Say you reach a 5 card ending with the opponents still holding 6 clubs and 2 diamonds, as well as 2 spades are known to be held by your RHO. Let's say you want to compute the probability (with no extra information, as usual) that diamonds split 1-1.

There are 8 unknown cards, 3 of which go to your RHO, which makes a total of C(8,3)=56 possibilities. If diamonds split 1-1, you have 2 choices for your RHO's diamond and C(6,2)=15 choices for his (two) clubs, i.e. 30 possibilities. So the probability of a 1-1 diamond split seems to be 30/56=53.4%. (As a check: if diamonds are 2-0, there are C(6,3)=20 possibilities for RHO's three clubs, and if diamonds are 0-2 there are C(6,1)=6 possibilities for RHO's single club, adding up to 56.)

Now you cash a club (you already know a priori both will follow). At that point, there are 6 unknown cards and 2 go to RHO, so C(6,2)=15 possibilities. If diamonds split 1-1, you have again two choices for RHO's diamond and C(4,1)=4 possibilities for his single club, i.e. 8 possibilities. (If diamonds are 2-0, there are C(4,2)=6 possibilities for RHO's clubs, and if diamonds are 0-2 then there is only one possibility, again adding up to 15). So now it seems that the probability of diamonds 1-1 went down to 8/15=53.3%.
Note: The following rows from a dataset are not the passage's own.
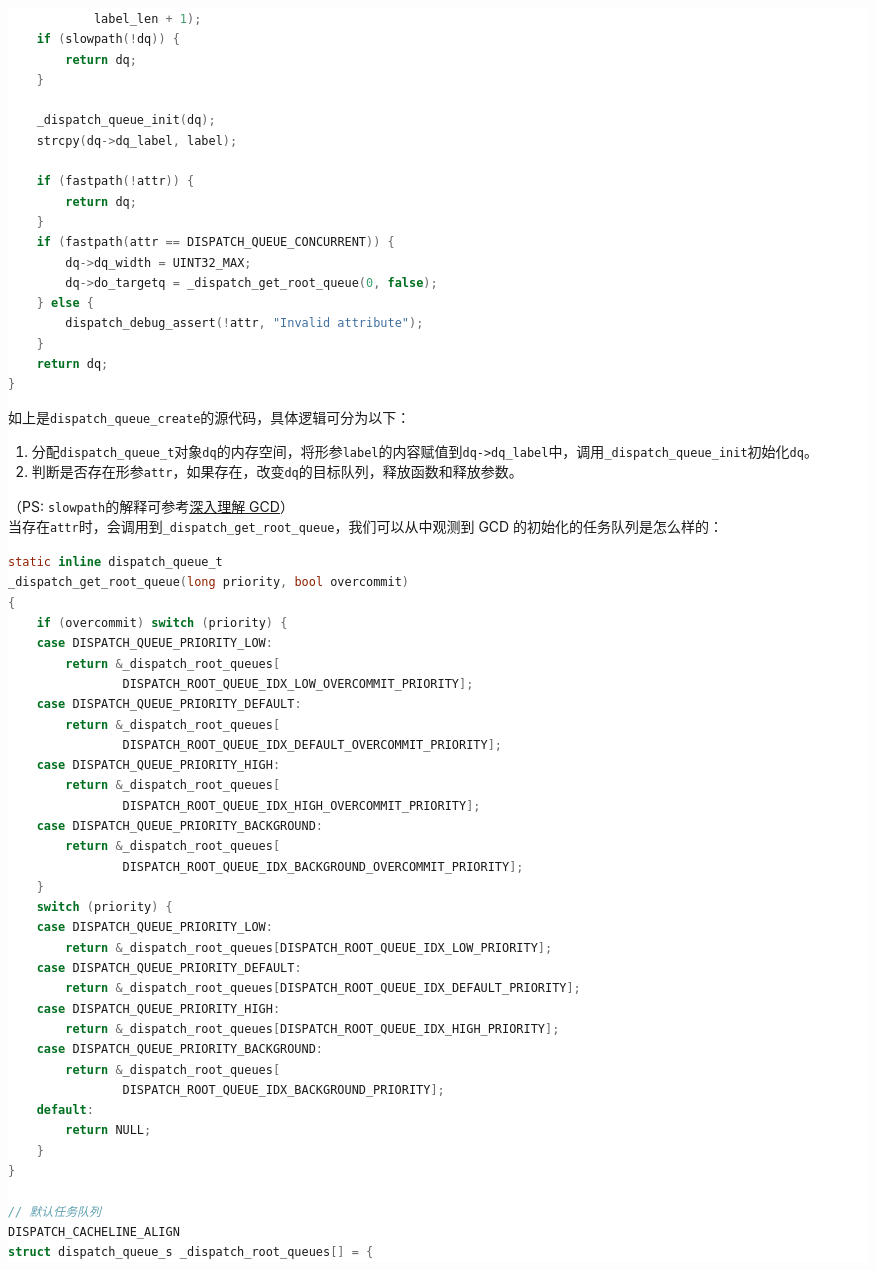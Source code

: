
 ```c
			label_len + 1);
	if (slowpath(!dq)) {
		return dq;
	}

	_dispatch_queue_init(dq);
	strcpy(dq->dq_label, label);

	if (fastpath(!attr)) {
		return dq;
	}
	if (fastpath(attr == DISPATCH_QUEUE_CONCURRENT)) {
		dq->dq_width = UINT32_MAX;
		dq->do_targetq = _dispatch_get_root_queue(0, false);
	} else {
		dispatch_debug_assert(!attr, "Invalid attribute");
	}
	return dq;
}
```  

如上是`dispatch_queue_create`的源代码，具体逻辑可分为以下：  

1. 分配`dispatch_queue_t`对象`dq`的内存空间，将形参`label`的内容赋值到`dq->dq_label`中，调用`_dispatch_queue_init`初始化`dq`。  
2. 判断是否存在形参`attr`，如果存在，改变`dq`的目标队列，释放函数和释放参数。  

（PS: `slowpath`的解释可参考[深入理解 GCD](https://bestswifter.com/deep-gcd/)）  
当存在`attr`时，会调用到`_dispatch_get_root_queue`，我们可以从中观测到 GCD 的初始化的任务队列是怎么样的：  

```c
static inline dispatch_queue_t
_dispatch_get_root_queue(long priority, bool overcommit)
{
	if (overcommit) switch (priority) {
	case DISPATCH_QUEUE_PRIORITY_LOW:
		return &_dispatch_root_queues[
				DISPATCH_ROOT_QUEUE_IDX_LOW_OVERCOMMIT_PRIORITY];
	case DISPATCH_QUEUE_PRIORITY_DEFAULT:
		return &_dispatch_root_queues[
				DISPATCH_ROOT_QUEUE_IDX_DEFAULT_OVERCOMMIT_PRIORITY];
	case DISPATCH_QUEUE_PRIORITY_HIGH:
		return &_dispatch_root_queues[
				DISPATCH_ROOT_QUEUE_IDX_HIGH_OVERCOMMIT_PRIORITY];
	case DISPATCH_QUEUE_PRIORITY_BACKGROUND:
		return &_dispatch_root_queues[
				DISPATCH_ROOT_QUEUE_IDX_BACKGROUND_OVERCOMMIT_PRIORITY];
	}
	switch (priority) {
	case DISPATCH_QUEUE_PRIORITY_LOW:
		return &_dispatch_root_queues[DISPATCH_ROOT_QUEUE_IDX_LOW_PRIORITY];
	case DISPATCH_QUEUE_PRIORITY_DEFAULT:
		return &_dispatch_root_queues[DISPATCH_ROOT_QUEUE_IDX_DEFAULT_PRIORITY];
	case DISPATCH_QUEUE_PRIORITY_HIGH:
		return &_dispatch_root_queues[DISPATCH_ROOT_QUEUE_IDX_HIGH_PRIORITY];
	case DISPATCH_QUEUE_PRIORITY_BACKGROUND:
		return &_dispatch_root_queues[
				DISPATCH_ROOT_QUEUE_IDX_BACKGROUND_PRIORITY];
	default:
		return NULL;
	}
}

// 默认任务队列
DISPATCH_CACHELINE_ALIGN
struct dispatch_queue_s _dispatch_root_queues[] = {
```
Either I got the math wrong, or there is some weird restricted choice argument that I don't understand there...

[nigel_k]

The short answer is that your arithmetic is fine but it's not valid to use vacant spaces when some small cards in a suit have been played and others have not. Instead, work out the probabilities taking into account only known high cards and suits whose distribution has been completely determined, but without any cards have been played in other suits. Then assume those probabilities still hold after further small cards appear.

[antonylee]

nigel_k, on 2012-October-04, 00:08, said:

Then assume those probabilities still hold after further small cards appear.

That is the gist of my question: Say instead of dealing out a full deck I just dealt the remaining cards. Is it really the case that the probabilities are going to be different than from the case where I dealt all the cards and then came down to a five-card ending?

[EricK]

This page covers this sort of issue:
http://www.rpbridge.net/7z75.htm

[antonylee]

That's a very interesting read.

I think I start to get it. Say I start with 11 spades between dummy and me. At trick 1 then I know the 1-1 split is barely favored (52%). Now let's say instead that the opponents start by cashing 10 tricks (sigh), never touching spades, and I win trick 11. Now I'm down to two spades in both hands. Assume that neither opponent pitched in that suit. I have extracted no information, so the the 1-1 split should still be at 52%. If instead I just reasoned based on the two-card ending then there are C(4,2)=6 possibilities and the 1-1 split occurs in 4 of them, or 67%.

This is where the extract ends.